A comprehensive framework for exploring multi-agent reinforcement learning in a novel four-player Mancala variant using Q-learning with experience replay.
- Overview
- Getting Started
- Key Features
- Research Contributions
- Game Rules
- Experimental Framework
- Algorithm Details
- Results Summary
- Project Structure
- Usage Guide
- Dependencies
- Performance Notes
- Limitations and Future Work
- Statistical Validation
- Citation
- License
- Acknowledgments
- Contact
- Copyright Disclaimer
This project implements and evaluates a generalized four-player Mancala game environment designed for reinforcement learning research. The framework demonstrates how Q-learning agents can master complex strategic board games, achieving win rates up to 50.4% in single-agent scenarios and 62% in dual-agent configurations—significantly exceeding theoretical baselines.

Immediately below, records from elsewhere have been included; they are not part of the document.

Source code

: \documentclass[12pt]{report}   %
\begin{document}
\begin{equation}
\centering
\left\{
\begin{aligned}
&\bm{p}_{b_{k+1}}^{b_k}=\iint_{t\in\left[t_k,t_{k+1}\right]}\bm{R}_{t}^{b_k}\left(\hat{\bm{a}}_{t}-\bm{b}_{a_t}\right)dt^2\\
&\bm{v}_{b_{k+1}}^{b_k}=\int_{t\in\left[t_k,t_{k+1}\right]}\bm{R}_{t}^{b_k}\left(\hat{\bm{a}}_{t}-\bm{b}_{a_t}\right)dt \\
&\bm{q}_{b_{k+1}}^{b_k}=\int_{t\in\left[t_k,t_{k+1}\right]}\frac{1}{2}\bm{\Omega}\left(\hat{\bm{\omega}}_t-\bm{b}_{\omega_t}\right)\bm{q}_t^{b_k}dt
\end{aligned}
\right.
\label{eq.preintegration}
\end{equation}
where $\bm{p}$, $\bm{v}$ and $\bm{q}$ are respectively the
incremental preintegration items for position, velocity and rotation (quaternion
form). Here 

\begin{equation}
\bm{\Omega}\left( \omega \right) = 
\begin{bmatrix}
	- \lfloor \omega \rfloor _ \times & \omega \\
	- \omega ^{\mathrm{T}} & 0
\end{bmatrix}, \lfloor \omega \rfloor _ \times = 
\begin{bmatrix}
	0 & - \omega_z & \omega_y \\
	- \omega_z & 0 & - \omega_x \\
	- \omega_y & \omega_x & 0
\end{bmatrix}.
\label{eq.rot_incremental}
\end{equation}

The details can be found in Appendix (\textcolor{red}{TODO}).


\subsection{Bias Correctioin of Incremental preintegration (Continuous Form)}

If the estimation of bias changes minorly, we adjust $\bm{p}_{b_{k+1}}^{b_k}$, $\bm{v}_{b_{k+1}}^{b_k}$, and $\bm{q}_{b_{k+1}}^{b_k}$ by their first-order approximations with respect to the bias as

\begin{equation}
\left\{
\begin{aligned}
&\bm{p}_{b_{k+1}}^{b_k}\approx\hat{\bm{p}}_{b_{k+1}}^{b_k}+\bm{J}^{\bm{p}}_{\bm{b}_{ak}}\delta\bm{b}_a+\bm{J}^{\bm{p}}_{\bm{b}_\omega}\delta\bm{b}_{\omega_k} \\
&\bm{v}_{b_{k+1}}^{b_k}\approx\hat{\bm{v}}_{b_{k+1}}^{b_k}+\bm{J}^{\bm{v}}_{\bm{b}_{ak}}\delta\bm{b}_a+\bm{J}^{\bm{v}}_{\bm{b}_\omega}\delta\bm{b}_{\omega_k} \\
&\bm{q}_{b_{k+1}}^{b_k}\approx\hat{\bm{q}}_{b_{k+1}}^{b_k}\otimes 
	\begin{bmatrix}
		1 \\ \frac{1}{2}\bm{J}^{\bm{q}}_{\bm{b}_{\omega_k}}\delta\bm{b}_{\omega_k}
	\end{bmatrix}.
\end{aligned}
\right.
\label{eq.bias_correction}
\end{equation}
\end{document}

The complete implementation is provided in a self-contained Jupyter notebook that can be executed independently. All methodological details, experimental design, and theoretical foundations are documented in the accompanying research report.
The MancalaFinal.ipynb notebook contains the complete, self-contained implementation of this project. This is the recommended way to explore and run the framework.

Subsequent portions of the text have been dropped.